START INFORMATION GIVEN

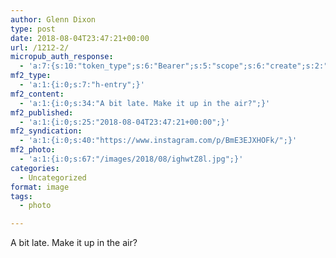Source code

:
 ```yaml
---
author: Glenn Dixon
type: post
date: 2018-08-04T23:47:21+00:00
url: /1212-2/
micropub_auth_response:
  - 'a:7:{s:10:"token_type";s:6:"Bearer";s:5:"scope";s:6:"create";s:2:"me";s:28:"https://glenn.thedixons.net/";s:9:"issued_by";s:55:"https://glenn.thedixons.net/wp-json/indieauth/1.0/token";s:9:"client_id";s:23:"https://ownyourgram.com";s:9:"issued_at";i:1533209346;s:4:"user";i:1;}'
mf2_type:
  - 'a:1:{i:0;s:7:"h-entry";}'
mf2_content:
  - 'a:1:{i:0;s:34:"A bit late. Make it up in the air?";}'
mf2_published:
  - 'a:1:{i:0;s:25:"2018-08-04T23:47:21+00:00";}'
mf2_syndication:
  - 'a:1:{i:0;s:40:"https://www.instagram.com/p/BmE3EJXHOFk/";}'
mf2_photo:
  - 'a:1:{i:0;s:67:"/images/2018/08/ighwtZ8l.jpg";}'
categories:
  - Uncategorized
format: image
tags:
  - photo

---
```

A bit late. Make it up in the air?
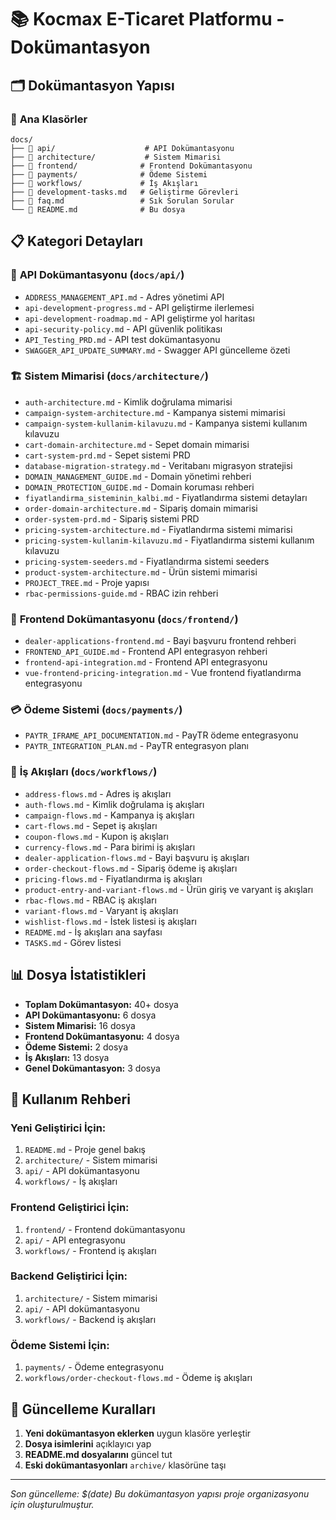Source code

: # 📚 Kocmax E-Ticaret Platformu - Dokümantasyon

## 🗂️ **Dokümantasyon Yapısı**

### 📁 **Ana Klasörler**

```
docs/
├── 📂 api/                    # API Dokümantasyonu
├── 📂 architecture/           # Sistem Mimarisi
├── 📂 frontend/              # Frontend Dokümantasyonu
├── 📂 payments/              # Ödeme Sistemi
├── 📂 workflows/             # İş Akışları
├── 📄 development-tasks.md   # Geliştirme Görevleri
├── 📄 faq.md                 # Sık Sorulan Sorular
└── 📄 README.md              # Bu dosya
```

## 📋 **Kategori Detayları**

### 🔌 **API Dokümantasyonu** (`docs/api/`)
- `ADDRESS_MANAGEMENT_API.md` - Adres yönetimi API
- `api-development-progress.md` - API geliştirme ilerlemesi
- `api-development-roadmap.md` - API geliştirme yol haritası
- `api-security-policy.md` - API güvenlik politikası
- `API_Testing_PRD.md` - API test dokümantasyonu
- `SWAGGER_API_UPDATE_SUMMARY.md` - Swagger API güncelleme özeti

### 🏗️ **Sistem Mimarisi** (`docs/architecture/`)
- `auth-architecture.md` - Kimlik doğrulama mimarisi
- `campaign-system-architecture.md` - Kampanya sistemi mimarisi
- `campaign-system-kullanim-kilavuzu.md` - Kampanya sistemi kullanım kılavuzu
- `cart-domain-architecture.md` - Sepet domain mimarisi
- `cart-system-prd.md` - Sepet sistemi PRD
- `database-migration-strategy.md` - Veritabanı migrasyon stratejisi
- `DOMAIN_MANAGEMENT_GUIDE.md` - Domain yönetimi rehberi
- `DOMAIN_PROTECTION_GUIDE.md` - Domain koruması rehberi
- `fiyatlandirma_sisteminin_kalbi.md` - Fiyatlandırma sistemi detayları
- `order-domain-architecture.md` - Sipariş domain mimarisi
- `order-system-prd.md` - Sipariş sistemi PRD
- `pricing-system-architecture.md` - Fiyatlandırma sistemi mimarisi
- `pricing-system-kullanim-kilavuzu.md` - Fiyatlandırma sistemi kullanım kılavuzu
- `pricing-system-seeders.md` - Fiyatlandırma sistemi seeders
- `product-system-architecture.md` - Ürün sistemi mimarisi
- `PROJECT_TREE.md` - Proje yapısı
- `rbac-permissions-guide.md` - RBAC izin rehberi

### 🎨 **Frontend Dokümantasyonu** (`docs/frontend/`)
- `dealer-applications-frontend.md` - Bayi başvuru frontend rehberi
- `FRONTEND_API_GUIDE.md` - Frontend API entegrasyon rehberi
- `frontend-api-integration.md` - Frontend API entegrasyonu
- `vue-frontend-pricing-integration.md` - Vue frontend fiyatlandırma entegrasyonu

### 💳 **Ödeme Sistemi** (`docs/payments/`)
- `PAYTR_IFRAME_API_DOCUMENTATION.md` - PayTR ödeme entegrasyonu
- `PAYTR_INTEGRATION_PLAN.md` - PayTR entegrasyon planı

### 🔄 **İş Akışları** (`docs/workflows/`)
- `address-flows.md` - Adres iş akışları
- `auth-flows.md` - Kimlik doğrulama iş akışları
- `campaign-flows.md` - Kampanya iş akışları
- `cart-flows.md` - Sepet iş akışları
- `coupon-flows.md` - Kupon iş akışları
- `currency-flows.md` - Para birimi iş akışları
- `dealer-application-flows.md` - Bayi başvuru iş akışları
- `order-checkout-flows.md` - Sipariş ödeme iş akışları
- `pricing-flows.md` - Fiyatlandırma iş akışları
- `product-entry-and-variant-flows.md` - Ürün giriş ve varyant iş akışları
- `rbac-flows.md` - RBAC iş akışları
- `variant-flows.md` - Varyant iş akışları
- `wishlist-flows.md` - İstek listesi iş akışları
- `README.md` - İş akışları ana sayfası
- `TASKS.md` - Görev listesi

## 📊 **Dosya İstatistikleri**

- **Toplam Dokümantasyon:** 40+ dosya
- **API Dokümantasyonu:** 6 dosya
- **Sistem Mimarisi:** 16 dosya
- **Frontend Dokümantasyonu:** 4 dosya
- **Ödeme Sistemi:** 2 dosya
- **İş Akışları:** 13 dosya
- **Genel Dokümantasyon:** 3 dosya

## 🎯 **Kullanım Rehberi**

### **Yeni Geliştirici İçin:**
1. `README.md` - Proje genel bakış
2. `architecture/` - Sistem mimarisi
3. `api/` - API dokümantasyonu
4. `workflows/` - İş akışları

### **Frontend Geliştirici İçin:**
1. `frontend/` - Frontend dokümantasyonu
2. `api/` - API entegrasyonu
3. `workflows/` - Frontend iş akışları

### **Backend Geliştirici İçin:**
1. `architecture/` - Sistem mimarisi
2. `api/` - API dokümantasyonu
3. `workflows/` - Backend iş akışları

### **Ödeme Sistemi İçin:**
1. `payments/` - Ödeme entegrasyonu
2. `workflows/order-checkout-flows.md` - Ödeme iş akışları

## 🔄 **Güncelleme Kuralları**

1. **Yeni dokümantasyon eklerken** uygun klasöre yerleştir
2. **Dosya isimlerini** açıklayıcı yap
3. **README.md dosyalarını** güncel tut
4. **Eski dokümantasyonları** `archive/` klasörüne taşı

---
*Son güncelleme: $(date)*
*Bu dokümantasyon yapısı proje organizasyonu için oluşturulmuştur.*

END INFORMATION GIVEN

▸ DIRECTIONS: The reply is a bare number: how many lines above include "campaign".

▸ EXERCISE RESPONSE: 3